----- Supplied material

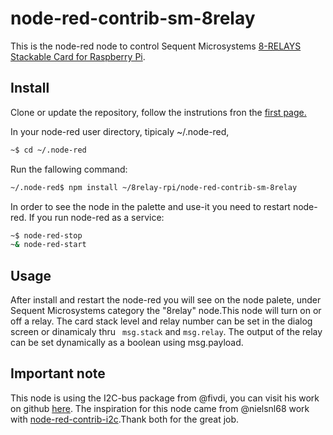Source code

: # node-red-contrib-sm-8relay

This is the node-red node to control Sequent Microsystems [8-RELAYS Stackable Card for Raspberry Pi](https://sequentmicrosystems.com/product/raspberry-pi-relays-stackable-card/).

## Install

Clone or update the repository, follow the instrutions fron the [first page.](https://github.com/SequentMicrosystems/8relay-rpi)

In your node-red user directory, tipicaly ~/.node-red,

```bash
~$ cd ~/.node-red
```

Run the fallowing command:

```bash
~/.node-red$ npm install ~/8relay-rpi/node-red-contrib-sm-8relay
```

In order to see the node in the palette and use-it you need to restart node-red. If you run node-red as a service:
 ```bash
 ~$ node-red-stop
 ~& node-red-start
 ```

## Usage

After install and restart the node-red you will see on the node palete, under Sequent Microsystems category the "8relay" node.This node will turn on or off a relay. 
The card stack level and relay number can be set in the dialog screen or dinamicaly thru ``` msg.stack``` and ``` msg.relay ```. The output of the relay can be set dynamically as a boolean using msg.payload.

## Important note

This node is using the I2C-bus package from @fivdi, you can visit his work on github [here](https://github.com/fivdi/i2c-bus). 
The inspiration for this node came from @nielsnl68 work with [node-red-contrib-i2c](https://github.com/nielsnl68/node-red-contrib-i2c).Thank both for the great job.
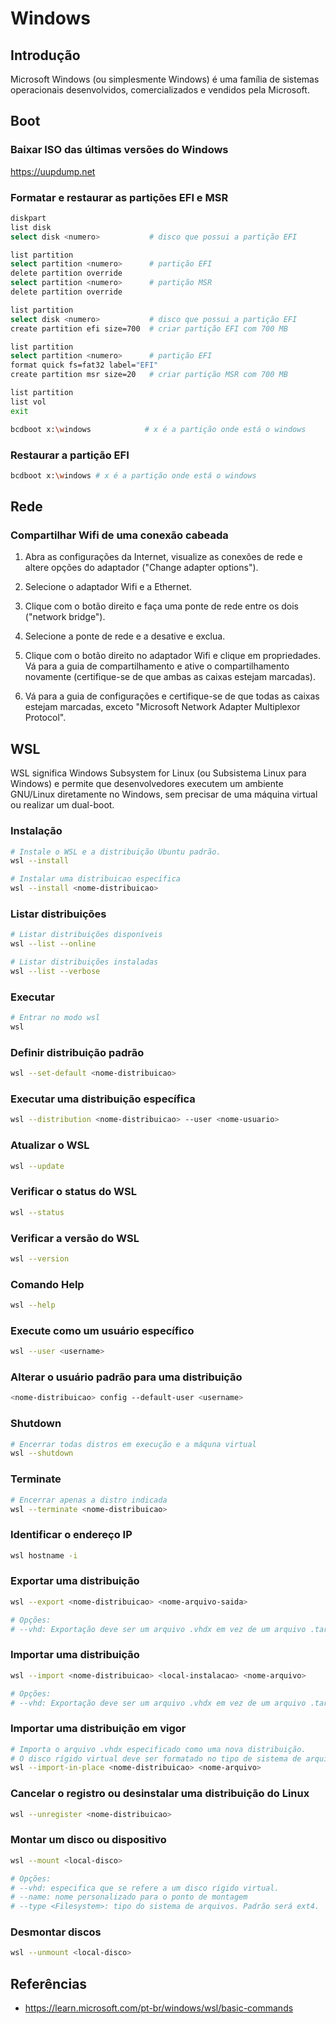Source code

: # Windows

## Introdução

Microsoft Windows (ou simplesmente Windows) é uma família de sistemas operacionais desenvolvidos, comercializados e vendidos pela Microsoft.

## Boot

### Baixar ISO das últimas versões do Windows

<https://uupdump.net>

### Formatar e restaurar as partições EFI e MSR

```bash
diskpart
list disk
select disk <numero>           # disco que possui a partição EFI

list partition
select partition <numero>      # partição EFI
delete partition override
select partition <numero>      # partição MSR
delete partition override

list partition
select disk <numero>           # disco que possui a partição EFI
create partition efi size=700  # criar partição EFI com 700 MB

list partition
select partition <numero>      # partição EFI
format quick fs=fat32 label="EFI"
create partition msr size=20   # criar partição MSR com 700 MB

list partition
list vol
exit

bcdboot x:\windows            # x é a partição onde está o windows
```

### Restaurar a partição EFI

```bash
bcdboot x:\windows # x é a partição onde está o windows
```

## Rede

### Compartilhar Wifi de uma conexão cabeada

1. Abra as configurações da Internet, visualize as conexões de rede e altere opções do adaptador ("Change adapter options").

1. Selecione o adaptador Wifi e a Ethernet.

1. Clique com o botão direito e faça uma ponte de rede entre os dois ("network bridge").

1. Selecione a ponte de rede e a desative e exclua.

1. Clique com o botão direito no adaptador Wifi e clique em propriedades. Vá para a guia de compartilhamento e ative o compartilhamento novamente (certifique-se de que ambas as caixas estejam marcadas).

1. Vá para a guia de configurações e certifique-se de que todas as caixas estejam marcadas, exceto "Microsoft Network Adapter Multiplexor Protocol".

## WSL

WSL significa Windows Subsystem for Linux (ou Subsistema Linux para Windows) e permite que desenvolvedores executem um ambiente GNU/Linux diretamente no Windows, sem precisar de uma máquina virtual ou realizar um dual-boot.

### Instalação

```bash
# Instale o WSL e a distribuição Ubuntu padrão.
wsl --install

# Instalar uma distribuicao específica
wsl --install <nome-distribuicao>
```

### Listar distribuições

```bash
# Listar distribuições disponíveis
wsl --list --online

# Listar distribuições instaladas
wsl --list --verbose
```

### Executar

```bash
# Entrar no modo wsl
wsl
```

### Definir distribuição padrão

```bash
wsl --set-default <nome-distribuicao>
```

### Executar uma distribuição específica

```bash
wsl --distribution <nome-distribuicao> --user <nome-usuario>
```

### Atualizar o WSL

```bash
wsl --update
```

### Verificar o status do WSL

```bash
wsl --status
```

### Verificar a versão do WSL

```bash
wsl --version
```

### Comando Help

```bash
wsl --help
```

### Execute como um usuário específico

```bash
wsl --user <username>
```

### Alterar o usuário padrão para uma distribuição

```bash
<nome-distribuicao> config --default-user <username>
```

### Shutdown

```bash
# Encerrar todas distros em execução e a máquna virtual
wsl --shutdown
```

### Terminate

```bash
# Encerrar apenas a distro indicada
wsl --terminate <nome-distribuicao>
```

### Identificar o endereço IP

```bash
wsl hostname -i
```

### Exportar uma distribuição

```bash
wsl --export <nome-distribuicao> <nome-arquivo-saida>

# Opções:
# --vhd: Exportação deve ser um arquivo .vhdx em vez de um arquivo .tar
```

### Importar uma distribuição

```bash
wsl --import <nome-distribuicao> <local-instalacao> <nome-arquivo>

# Opções:
# --vhd: Exportação deve ser um arquivo .vhdx em vez de um arquivo .tar
```

### Importar uma distribuição em vigor

```bash
# Importa o arquivo .vhdx especificado como uma nova distribuição.
# O disco rígido virtual deve ser formatado no tipo de sistema de arquivos ext4.
wsl --import-in-place <nome-distribuicao> <nome-arquivo>
```

### Cancelar o registro ou desinstalar uma distribuição do Linux

```bash
wsl --unregister <nome-distribuicao>
```

### Montar um disco ou dispositivo

```bash
wsl --mount <local-disco>

# Opções:
# --vhd: especifica que se refere a um disco rígido virtual.
# --name: nome personalizado para o ponto de montagem
# --type <Filesystem>: tipo do sistema de arquivos. Padrão será ext4.
```

### Desmontar discos

```bash
wsl --unmount <local-disco>
```

## Referências

- <https://learn.microsoft.com/pt-br/windows/wsl/basic-commands>
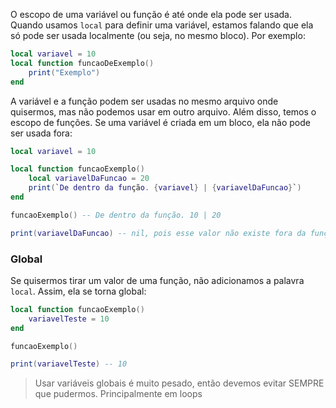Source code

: O escopo de uma variável ou função é até onde ela pode ser usada.
Quando usamos `local` para definir uma variável, estamos falando que ela só pode ser usada localmente (ou seja, no mesmo bloco). Por exemplo:

```lua
local variavel = 10
local function funcaoDeExemplo()
	print("Exemplo")
end
```

A variável e a função podem ser usadas no mesmo arquivo onde quisermos, mas não podemos usar em outro arquivo.
Além disso, temos o escopo de funções. Se uma variável é criada em um bloco, ela não pode ser usada fora:

```lua
local variavel = 10

local function funcaoExemplo()
	local variavelDaFuncao = 20
	print(`De dentro da função. {variavel} | {variavelDaFuncao}`)
end

funcaoExemplo() -- De dentro da função. 10 | 20

print(variavelDaFuncao) -- nil, pois esse valor não existe fora da função
```

### Global
Se quisermos tirar um valor de uma função, não adicionamos a palavra `local`. Assim, ela se torna global:

```lua
local function funcaoExemplo()
	variavelTeste = 10
end

funcaoExemplo()

print(variavelTeste) -- 10
```

> Usar variáveis globais é muito pesado, então devemos evitar SEMPRE que pudermos. Principalmente em loops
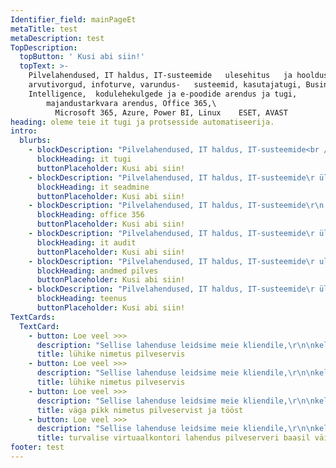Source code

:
 ```yaml
---
Identifier_field: mainPageEt
metaTitle: test
metaDescription: test
TopDescription:
  topButton: ' Kusi abi siin!'
  topText: >-
    Pilvelahendused, IT haldus, IT-susteemide   ulesehitus   ja hooldus,
    arvutivorgud, infoturve, varundus-   susteemid, kasutajatugi, Business
    Intelligence,  kodulehekulgede ja e-poodide arendus ja tugi, 
        majandustarkvara arendus, Office 365,\
          Microsoft 365, Azure, Power BI, Linux    ESET, AVAST
heading: oleme teie it tugi ja protsesside automatiseerija.
intro:
  blurbs:
    - blockDescription: "Pilvelahendused, IT haldus, IT-susteemide<br />\rulesehitus <br />\r\nja hooldus, arvutivorgud, infoturve, varundus-\rsusteemid, kasutajatugi,     Business Intelligence,\r kodulehekulgede ja e-poodide arendus ja tugi,\r\nmajandustarkvara arendus, Office 365,\r Microsoft 365, Azure, Power BI, Linux\r ESET, AVAST"
      blockHeading: it tugi
      buttonPlaceholder: Kusi abi siin!
    - blockDescription: "Pilvelahendused, IT haldus, IT-susteemide\r ülesehitus\r ja hooldus, arvutivorgud, infoturve, varundus-süsteemid, kasutajatugi, Business Intelligence,"
      blockHeading: it seadmine
      buttonPlaceholder: Kusi abi siin!
    - blockDescription: "Pilvelahendused, IT haldus, IT-susteemide\r\n                    ulesehitus\r\n                    ja hooldus, arvutivorgud, infoturve, varundus-\r\n                    susteemid, kasutajatugi, Business Intelligence,\r\n                    kodulehekulgede ja e-poodide arendus ja tugi,\r\n                    majandustarkvara arendus, Office 365,\r\n                    Microsoft 365, Azure, Power BI, Linux\r\n                    ESET, AVAST"
      blockHeading: office 356
      buttonPlaceholder: Kusi abi siin!
    - blockDescription: "Pilvelahendused, IT haldus, IT-susteemide\r ülesehitus\r ja hooldus, arvutivorgud, infoturve, varundus-\rsüsteemid, kasutajatugi, Business Intelligence,"
      blockHeading: it audit
      buttonPlaceholder: Kusi abi siin!
    - blockDescription: "Pilvelahendused, IT haldus, IT-susteemide\r ulesehitus\r ja hooldus, arvutivorgud, infoturve, varundu-susteemid, kasutajatugi, Business Intelligence,\r kodulehekulgede ja e-poodide arendus ja tugi, majandustarkvara arendus, Office 365,\r Microsoft 365, Azure, Power BI, Linux\r ESET, AVAST"
      blockHeading: andmed pilves
      buttonPlaceholder: Kusi abi siin!
    - blockDescription: "Pilvelahendused, IT haldus, IT-susteemide\r ülesehitus\rja hooldus, arvutivorgud, infoturve, varundus-süsteemid, kasutajatugi, Business Intelligence,"
      blockHeading: teenus
      buttonPlaceholder: Kusi abi siin!
TextCards:
  TextCard:
    - button: Loe veel >>>
      description: "Sellise lahenduse leidsime meie kliendile,\r\n\nkellel on 25 töötavad nii\r\n\nkontoris,kodus kui tööplatisdel Sellise\r\n\nlahenduse leidsime meie kliendile, kellel\r\n\non 25 töötajat ja töötavad..."
      title: lühike nimetus pilveservis
    - button: Loe veel >>>
      description: "Sellise lahenduse leidsime meie kliendile,\r\n\nkellel on 25 töötavad nii\r\n\nkontoris,kodus kui tööplatisdel..."
      title: lühike nimetus pilveservis
    - button: Loe veel >>>
      description: "Sellise lahenduse leidsime meie kliendile,\r\n\nkellel on 25 töötavad nii\r\n\nkontoris,kodus kui tööplatisdel Sellise\r\n\nlahenduse leidsime meie kliendile, kellel\r\n\non 25 töötajat ja töötavad..."
      title: väga pikk nimetus pilveservist ja tööst
    - button: Loe veel >>>
      description: "Sellise lahenduse leidsime meie kliendile,\r\n\nkellel on 25 töötavad nii\r\n\nkontoris,kodus kui tööplatisdel..."
      title: turvalise virtuaalkontori lahendus pilveserveri baasil väikefirmale
footer: test
---
```


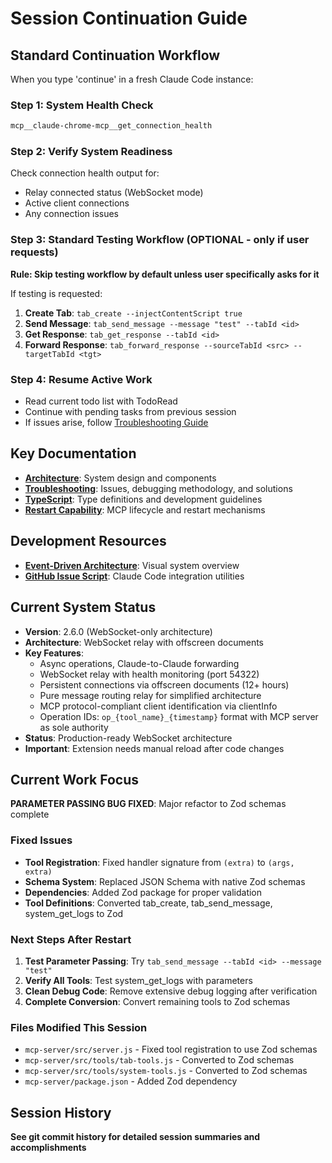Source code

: # Session Continuation Guide

## Standard Continuation Workflow

When you type 'continue' in a fresh Claude Code instance:

### Step 1: System Health Check
```bash
mcp__claude-chrome-mcp__get_connection_health
```

### Step 2: Verify System Readiness
Check connection health output for:
- Relay connected status (WebSocket mode)
- Active client connections
- Any connection issues

### Step 3: Standard Testing Workflow (OPTIONAL - only if user requests)
**Rule: Skip testing workflow by default unless user specifically asks for it**

If testing is requested:
1. **Create Tab**: `tab_create --injectContentScript true`
2. **Send Message**: `tab_send_message --message "test" --tabId <id>`
3. **Get Response**: `tab_get_response --tabId <id>`
4. **Forward Response**: `tab_forward_response --sourceTabId <src> --targetTabId <tgt>`

### Step 4: Resume Active Work
- Read current todo list with TodoRead
- Continue with pending tasks from previous session
- If issues arise, follow [Troubleshooting Guide](TROUBLESHOOTING.md#debugging-methodology)

## Key Documentation
- **[Architecture](ARCHITECTURE.md)**: System design and components
- **[Troubleshooting](TROUBLESHOOTING.md)**: Issues, debugging methodology, and solutions  
- **[TypeScript](TYPESCRIPT.md)**: Type definitions and development guidelines
- **[Restart Capability](RESTART-CAPABILITY.md)**: MCP lifecycle and restart mechanisms

## Development Resources
- **[Event-Driven Architecture](event-driven-architecture-diagram.md)**: Visual system overview
- **[GitHub Issue Script](create-claude-code-issue.sh)**: Claude Code integration utilities

## Current System Status
- **Version**: 2.6.0 (WebSocket-only architecture)
- **Architecture**: WebSocket relay with offscreen documents
- **Key Features**: 
  - Async operations, Claude-to-Claude forwarding
  - WebSocket relay with health monitoring (port 54322)
  - Persistent connections via offscreen documents (12+ hours)
  - Pure message routing relay for simplified architecture
  - MCP protocol-compliant client identification via clientInfo
  - Operation IDs: `op_{tool_name}_{timestamp}` format with MCP server as sole authority
- **Status**: Production-ready WebSocket architecture
- **Important**: Extension needs manual reload after code changes

## Current Work Focus
**PARAMETER PASSING BUG FIXED**: Major refactor to Zod schemas complete

### Fixed Issues
- **Tool Registration**: Fixed handler signature from `(extra)` to `(args, extra)`
- **Schema System**: Replaced JSON Schema with native Zod schemas
- **Dependencies**: Added Zod package for proper validation
- **Tool Definitions**: Converted tab_create, tab_send_message, system_get_logs to Zod

### Next Steps After Restart
1. **Test Parameter Passing**: Try `tab_send_message --tabId <id> --message "test"`
2. **Verify All Tools**: Test system_get_logs with parameters
3. **Clean Debug Code**: Remove extensive debug logging after verification
4. **Complete Conversion**: Convert remaining tools to Zod schemas

### Files Modified This Session
- `mcp-server/src/server.js` - Fixed tool registration to use Zod schemas
- `mcp-server/src/tools/tab-tools.js` - Converted to Zod schemas
- `mcp-server/src/tools/system-tools.js` - Converted to Zod schemas
- `mcp-server/package.json` - Added Zod dependency

## Session History
**See git commit history for detailed session summaries and accomplishments**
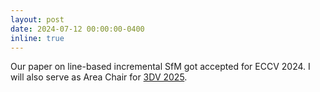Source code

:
 ```yaml
---
layout: post
date: 2024-07-12 00:00:00-0400
inline: true
---
```


Our paper on line-based incremental SfM got accepted for ECCV 2024. I will also serve as Area Chair for [3DV 2025](https://3dvconf.github.io/2025/).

----------

- Exercise description -
Give again, exactly, the lines starting at the first entry above and ending at the line with "## Important note"; please leave pictures out.

- Output of the task -
Source code

: # node-red-contrib-sm-8relay

This is the node-red node to control Sequent Microsystems [8-RELAYS Stackable Card for Raspberry Pi](https://sequentmicrosystems.com/product/raspberry-pi-relays-stackable-card/).

## Install

Clone or update the repository, follow the instrutions fron the [first page.](https://github.com/SequentMicrosystems/8relay-rpi)

In your node-red user directory, tipicaly ~/.node-red,

```bash
~$ cd ~/.node-red
```

Run the fallowing command:

```bash
~/.node-red$ npm install ~/8relay-rpi/node-red-contrib-sm-8relay
```

In order to see the node in the palette and use-it you need to restart node-red. If you run node-red as a service:
 ```bash
 ~$ node-red-stop
 ~& node-red-start
 ```

## Usage

After install and restart the node-red you will see on the node palete, under Sequent Microsystems category the "8relay" node.This node will turn on or off a relay. 
The card stack level and relay number can be set in the dialog screen or dinamicaly thru ``` msg.stack``` and ``` msg.relay ```. The output of the relay can be set dynamically as a boolean using msg.payload.

## Important note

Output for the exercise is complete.